● ACTION ITEM
Read through the records below and copy each line that uses the word "newcommand".

● PROVIDED INFORMATION

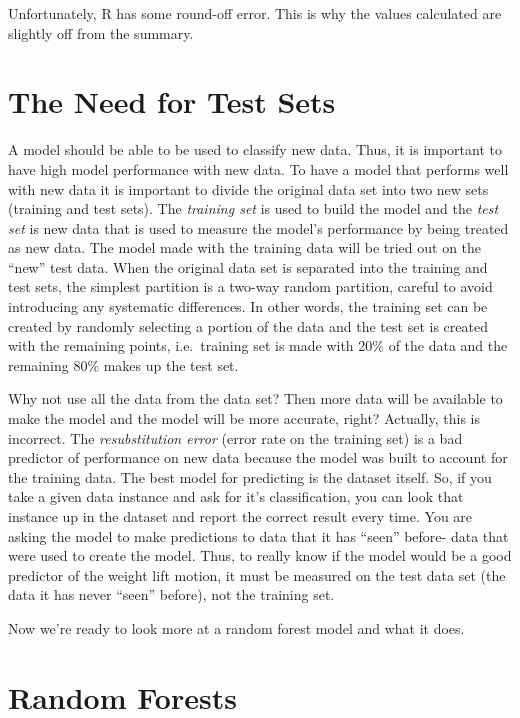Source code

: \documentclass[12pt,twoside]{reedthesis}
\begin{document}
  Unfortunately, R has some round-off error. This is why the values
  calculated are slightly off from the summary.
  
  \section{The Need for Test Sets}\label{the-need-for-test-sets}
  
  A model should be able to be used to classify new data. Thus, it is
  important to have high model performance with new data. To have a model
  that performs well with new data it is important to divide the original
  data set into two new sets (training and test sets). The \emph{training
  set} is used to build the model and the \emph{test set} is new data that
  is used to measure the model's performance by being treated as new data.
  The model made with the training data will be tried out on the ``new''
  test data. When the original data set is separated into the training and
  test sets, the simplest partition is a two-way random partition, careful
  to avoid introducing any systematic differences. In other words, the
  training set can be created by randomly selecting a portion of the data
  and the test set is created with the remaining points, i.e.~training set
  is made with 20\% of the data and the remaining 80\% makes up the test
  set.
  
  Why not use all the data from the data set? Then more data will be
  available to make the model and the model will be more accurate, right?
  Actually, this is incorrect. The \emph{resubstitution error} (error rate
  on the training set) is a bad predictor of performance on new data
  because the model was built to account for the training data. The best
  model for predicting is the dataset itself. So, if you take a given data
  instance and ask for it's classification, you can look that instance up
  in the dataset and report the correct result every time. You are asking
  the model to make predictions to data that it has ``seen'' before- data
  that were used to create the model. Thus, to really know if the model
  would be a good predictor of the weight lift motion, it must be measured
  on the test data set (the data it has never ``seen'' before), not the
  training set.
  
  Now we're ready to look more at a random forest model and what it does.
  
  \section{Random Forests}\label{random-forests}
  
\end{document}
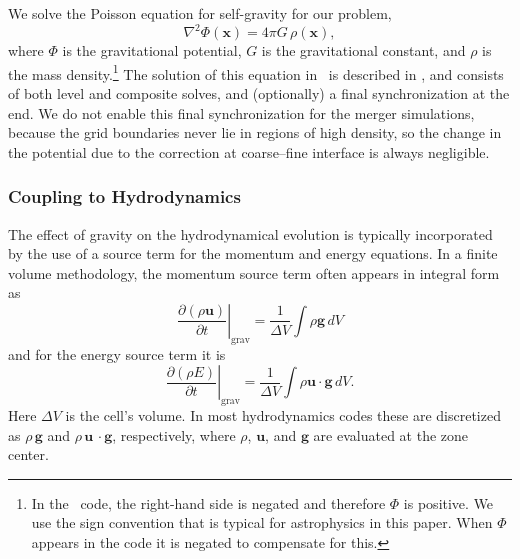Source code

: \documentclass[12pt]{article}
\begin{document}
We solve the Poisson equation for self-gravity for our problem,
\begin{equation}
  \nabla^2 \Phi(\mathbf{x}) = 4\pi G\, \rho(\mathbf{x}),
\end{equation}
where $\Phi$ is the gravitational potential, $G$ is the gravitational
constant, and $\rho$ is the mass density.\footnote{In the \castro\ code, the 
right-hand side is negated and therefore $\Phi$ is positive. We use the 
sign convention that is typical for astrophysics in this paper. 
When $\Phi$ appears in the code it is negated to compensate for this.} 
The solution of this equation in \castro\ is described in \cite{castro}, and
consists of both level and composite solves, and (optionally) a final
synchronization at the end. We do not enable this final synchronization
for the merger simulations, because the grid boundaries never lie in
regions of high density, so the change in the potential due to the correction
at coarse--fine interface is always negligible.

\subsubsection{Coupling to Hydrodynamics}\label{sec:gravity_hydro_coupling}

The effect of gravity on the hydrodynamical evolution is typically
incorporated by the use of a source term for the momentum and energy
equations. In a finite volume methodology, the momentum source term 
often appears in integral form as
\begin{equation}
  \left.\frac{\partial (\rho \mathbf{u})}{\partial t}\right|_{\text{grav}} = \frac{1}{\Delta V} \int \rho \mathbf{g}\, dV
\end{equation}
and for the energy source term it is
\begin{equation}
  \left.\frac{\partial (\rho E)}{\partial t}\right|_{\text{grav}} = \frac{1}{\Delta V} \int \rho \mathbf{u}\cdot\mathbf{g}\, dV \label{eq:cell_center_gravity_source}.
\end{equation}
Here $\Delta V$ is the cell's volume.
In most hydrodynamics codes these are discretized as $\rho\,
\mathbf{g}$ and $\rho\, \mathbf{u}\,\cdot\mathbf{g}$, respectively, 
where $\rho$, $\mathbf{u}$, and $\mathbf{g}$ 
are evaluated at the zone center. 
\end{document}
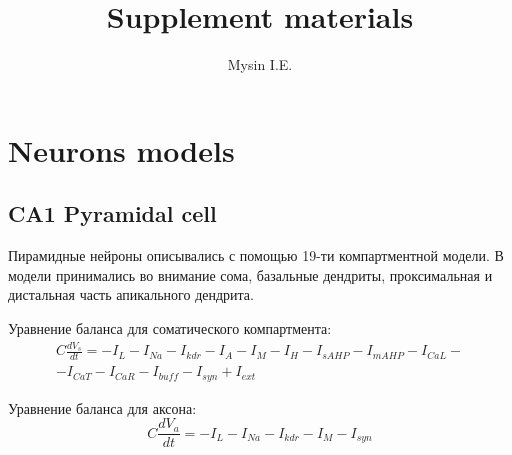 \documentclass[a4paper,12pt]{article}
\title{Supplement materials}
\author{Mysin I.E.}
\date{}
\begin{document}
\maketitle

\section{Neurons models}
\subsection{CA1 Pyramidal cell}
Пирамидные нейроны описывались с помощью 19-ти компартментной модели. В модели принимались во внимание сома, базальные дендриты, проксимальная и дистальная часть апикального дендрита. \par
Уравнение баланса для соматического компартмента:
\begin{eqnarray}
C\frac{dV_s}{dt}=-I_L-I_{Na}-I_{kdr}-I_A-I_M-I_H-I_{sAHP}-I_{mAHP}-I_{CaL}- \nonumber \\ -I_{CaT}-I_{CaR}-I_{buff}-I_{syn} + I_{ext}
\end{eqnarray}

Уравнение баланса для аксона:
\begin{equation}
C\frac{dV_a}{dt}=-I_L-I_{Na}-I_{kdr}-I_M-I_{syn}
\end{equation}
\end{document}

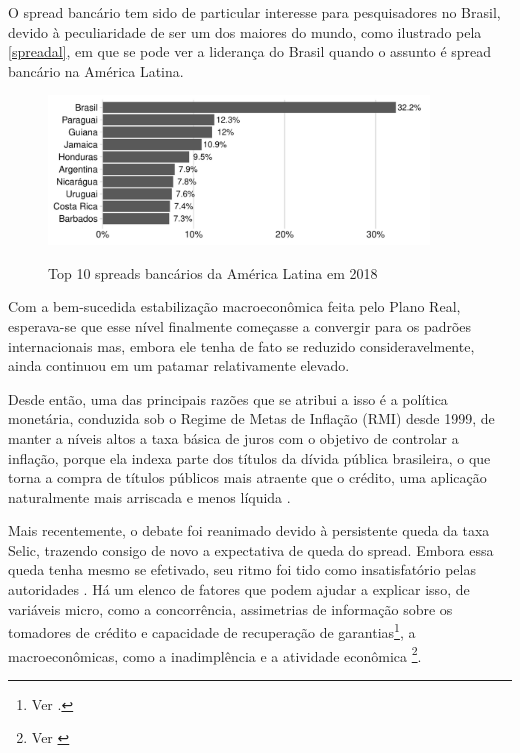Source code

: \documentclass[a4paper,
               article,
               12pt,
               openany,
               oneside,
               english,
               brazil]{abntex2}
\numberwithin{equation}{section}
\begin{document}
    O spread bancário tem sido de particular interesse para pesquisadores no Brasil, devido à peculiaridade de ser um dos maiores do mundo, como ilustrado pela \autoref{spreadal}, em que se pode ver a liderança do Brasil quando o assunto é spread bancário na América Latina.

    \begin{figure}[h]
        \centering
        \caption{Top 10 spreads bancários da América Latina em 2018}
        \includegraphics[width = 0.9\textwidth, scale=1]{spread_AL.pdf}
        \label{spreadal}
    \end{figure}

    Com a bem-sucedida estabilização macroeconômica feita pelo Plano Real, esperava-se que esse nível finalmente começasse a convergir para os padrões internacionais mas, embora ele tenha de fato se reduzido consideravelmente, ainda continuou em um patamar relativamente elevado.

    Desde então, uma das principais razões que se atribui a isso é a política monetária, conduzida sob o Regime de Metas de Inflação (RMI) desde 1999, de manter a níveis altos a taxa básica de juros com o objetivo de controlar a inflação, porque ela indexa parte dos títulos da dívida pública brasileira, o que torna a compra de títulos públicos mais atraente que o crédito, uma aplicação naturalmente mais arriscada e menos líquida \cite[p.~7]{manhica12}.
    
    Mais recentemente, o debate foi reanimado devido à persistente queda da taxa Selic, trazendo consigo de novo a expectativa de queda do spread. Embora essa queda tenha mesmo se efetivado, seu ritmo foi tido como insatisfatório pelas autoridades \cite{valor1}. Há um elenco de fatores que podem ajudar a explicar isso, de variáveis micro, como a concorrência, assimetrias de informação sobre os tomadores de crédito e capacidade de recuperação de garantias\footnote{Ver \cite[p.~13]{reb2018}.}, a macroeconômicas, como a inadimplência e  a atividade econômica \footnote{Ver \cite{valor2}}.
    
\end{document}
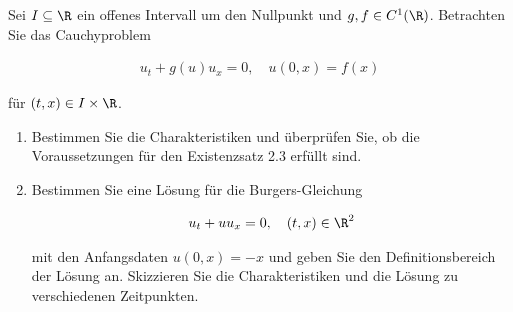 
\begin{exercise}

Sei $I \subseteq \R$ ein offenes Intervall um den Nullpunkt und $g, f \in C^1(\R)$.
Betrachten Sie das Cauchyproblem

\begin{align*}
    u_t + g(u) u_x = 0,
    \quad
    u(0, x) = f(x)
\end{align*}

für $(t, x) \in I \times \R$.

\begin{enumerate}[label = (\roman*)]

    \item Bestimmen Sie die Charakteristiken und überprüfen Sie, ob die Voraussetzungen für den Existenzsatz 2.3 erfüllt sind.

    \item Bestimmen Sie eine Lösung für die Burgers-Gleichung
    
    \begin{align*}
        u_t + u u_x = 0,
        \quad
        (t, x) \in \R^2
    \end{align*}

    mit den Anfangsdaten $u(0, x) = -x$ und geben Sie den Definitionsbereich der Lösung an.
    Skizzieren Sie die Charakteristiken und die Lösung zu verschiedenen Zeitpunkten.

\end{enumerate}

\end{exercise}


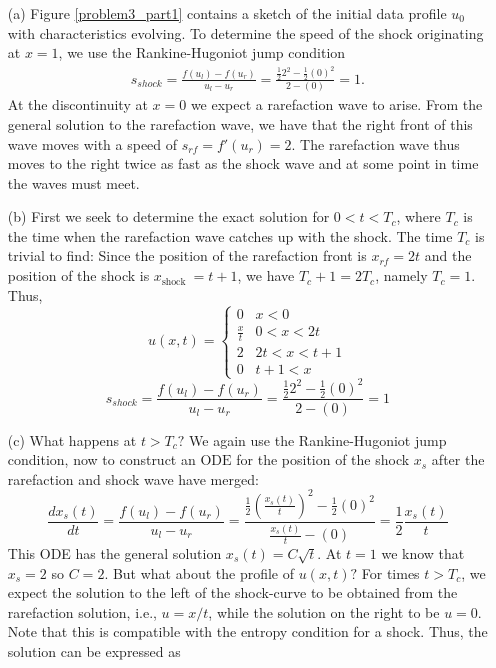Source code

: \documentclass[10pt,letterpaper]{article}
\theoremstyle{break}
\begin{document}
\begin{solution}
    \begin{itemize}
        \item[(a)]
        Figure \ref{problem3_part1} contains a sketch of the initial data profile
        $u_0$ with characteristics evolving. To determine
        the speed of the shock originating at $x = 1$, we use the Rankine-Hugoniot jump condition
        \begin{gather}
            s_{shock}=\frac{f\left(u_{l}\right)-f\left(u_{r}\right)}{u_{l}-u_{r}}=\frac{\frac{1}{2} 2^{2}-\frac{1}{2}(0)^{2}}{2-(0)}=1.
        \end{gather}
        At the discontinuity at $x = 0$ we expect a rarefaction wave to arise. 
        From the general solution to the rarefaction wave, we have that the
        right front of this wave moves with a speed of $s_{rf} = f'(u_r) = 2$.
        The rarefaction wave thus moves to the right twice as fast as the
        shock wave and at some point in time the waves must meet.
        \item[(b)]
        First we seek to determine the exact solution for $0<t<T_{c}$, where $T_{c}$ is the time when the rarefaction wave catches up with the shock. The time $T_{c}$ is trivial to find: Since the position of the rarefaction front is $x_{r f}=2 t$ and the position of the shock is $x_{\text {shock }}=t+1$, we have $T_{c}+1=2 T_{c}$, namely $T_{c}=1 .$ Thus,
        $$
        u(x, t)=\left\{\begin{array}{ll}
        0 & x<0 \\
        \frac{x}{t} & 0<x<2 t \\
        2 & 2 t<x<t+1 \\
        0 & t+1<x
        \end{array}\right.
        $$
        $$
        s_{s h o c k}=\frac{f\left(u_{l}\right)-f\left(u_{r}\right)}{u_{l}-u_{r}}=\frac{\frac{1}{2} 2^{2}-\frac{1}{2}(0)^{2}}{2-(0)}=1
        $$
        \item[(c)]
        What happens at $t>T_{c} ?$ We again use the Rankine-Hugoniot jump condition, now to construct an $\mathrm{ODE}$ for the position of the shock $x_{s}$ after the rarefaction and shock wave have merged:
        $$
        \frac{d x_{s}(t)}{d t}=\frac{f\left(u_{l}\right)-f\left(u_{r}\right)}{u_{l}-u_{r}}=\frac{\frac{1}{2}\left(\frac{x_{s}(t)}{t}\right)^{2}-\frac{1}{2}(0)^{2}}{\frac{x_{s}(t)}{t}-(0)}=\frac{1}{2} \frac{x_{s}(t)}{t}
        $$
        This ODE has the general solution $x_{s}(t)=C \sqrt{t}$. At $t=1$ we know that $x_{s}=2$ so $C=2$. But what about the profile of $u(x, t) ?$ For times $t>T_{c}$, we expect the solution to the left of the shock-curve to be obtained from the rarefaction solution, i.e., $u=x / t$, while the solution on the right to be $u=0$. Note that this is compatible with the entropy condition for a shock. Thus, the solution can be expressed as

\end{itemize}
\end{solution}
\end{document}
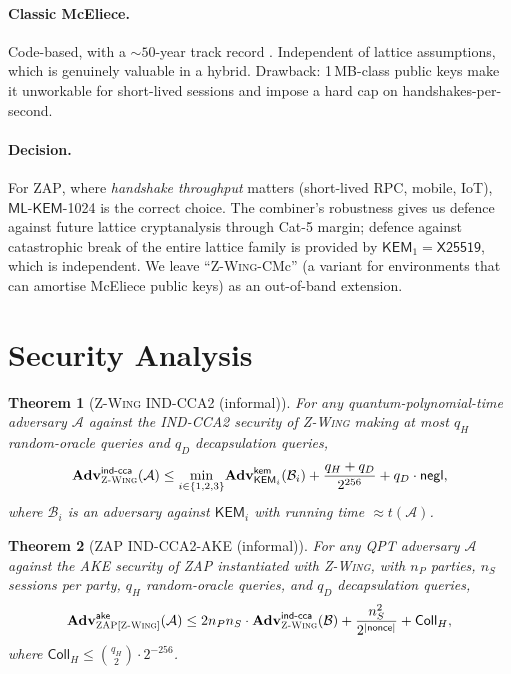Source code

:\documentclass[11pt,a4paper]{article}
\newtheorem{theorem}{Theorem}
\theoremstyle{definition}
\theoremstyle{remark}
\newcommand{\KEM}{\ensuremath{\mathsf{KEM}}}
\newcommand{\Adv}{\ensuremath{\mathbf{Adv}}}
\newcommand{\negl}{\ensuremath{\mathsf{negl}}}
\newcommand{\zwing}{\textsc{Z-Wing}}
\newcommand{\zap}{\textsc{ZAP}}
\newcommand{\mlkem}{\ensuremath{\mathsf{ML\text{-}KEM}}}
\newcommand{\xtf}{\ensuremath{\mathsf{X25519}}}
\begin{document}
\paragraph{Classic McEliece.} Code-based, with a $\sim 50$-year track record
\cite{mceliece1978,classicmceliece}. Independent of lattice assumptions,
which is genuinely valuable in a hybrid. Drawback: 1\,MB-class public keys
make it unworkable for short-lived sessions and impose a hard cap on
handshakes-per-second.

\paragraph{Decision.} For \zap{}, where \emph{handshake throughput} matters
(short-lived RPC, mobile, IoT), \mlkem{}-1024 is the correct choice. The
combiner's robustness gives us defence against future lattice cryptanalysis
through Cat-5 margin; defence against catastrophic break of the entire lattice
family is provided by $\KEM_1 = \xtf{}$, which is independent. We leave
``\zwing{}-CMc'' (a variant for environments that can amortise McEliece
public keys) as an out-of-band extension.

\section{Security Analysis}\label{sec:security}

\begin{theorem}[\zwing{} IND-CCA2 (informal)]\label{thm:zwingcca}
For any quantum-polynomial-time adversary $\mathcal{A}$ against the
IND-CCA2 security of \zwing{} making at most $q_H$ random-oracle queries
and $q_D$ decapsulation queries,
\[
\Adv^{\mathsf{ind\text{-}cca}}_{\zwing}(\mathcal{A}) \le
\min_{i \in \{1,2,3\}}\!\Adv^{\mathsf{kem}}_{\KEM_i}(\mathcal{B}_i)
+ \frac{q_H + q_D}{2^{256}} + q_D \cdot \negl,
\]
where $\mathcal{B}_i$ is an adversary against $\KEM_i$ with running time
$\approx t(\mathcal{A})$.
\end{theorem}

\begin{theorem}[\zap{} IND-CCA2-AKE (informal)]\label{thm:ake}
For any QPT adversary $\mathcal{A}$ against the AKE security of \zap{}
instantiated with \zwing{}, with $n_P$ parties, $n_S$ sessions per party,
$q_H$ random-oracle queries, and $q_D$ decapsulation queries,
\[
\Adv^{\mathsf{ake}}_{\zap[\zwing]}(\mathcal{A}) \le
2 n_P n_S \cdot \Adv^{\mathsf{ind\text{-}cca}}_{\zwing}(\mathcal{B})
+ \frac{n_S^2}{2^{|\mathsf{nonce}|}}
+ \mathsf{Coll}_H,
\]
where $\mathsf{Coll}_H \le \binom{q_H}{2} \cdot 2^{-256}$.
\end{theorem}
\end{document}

● ANSWER TO THIS PROBLEM
\newcommand{\KEM}{\ensuremath{\mathsf{KEM}}}
\newcommand{\Adv}{\ensuremath{\mathbf{Adv}}}
\newcommand{\negl}{\ensuremath{\mathsf{negl}}}
\newcommand{\zwing}{\textsc{Z-Wing}}
\newcommand{\zap}{\textsc{ZAP}}
\newcommand{\mlkem}{\ensuremath{\mathsf{ML\text{-}KEM}}}
\newcommand{\xtf}{\ensuremath{\mathsf{X25519}}}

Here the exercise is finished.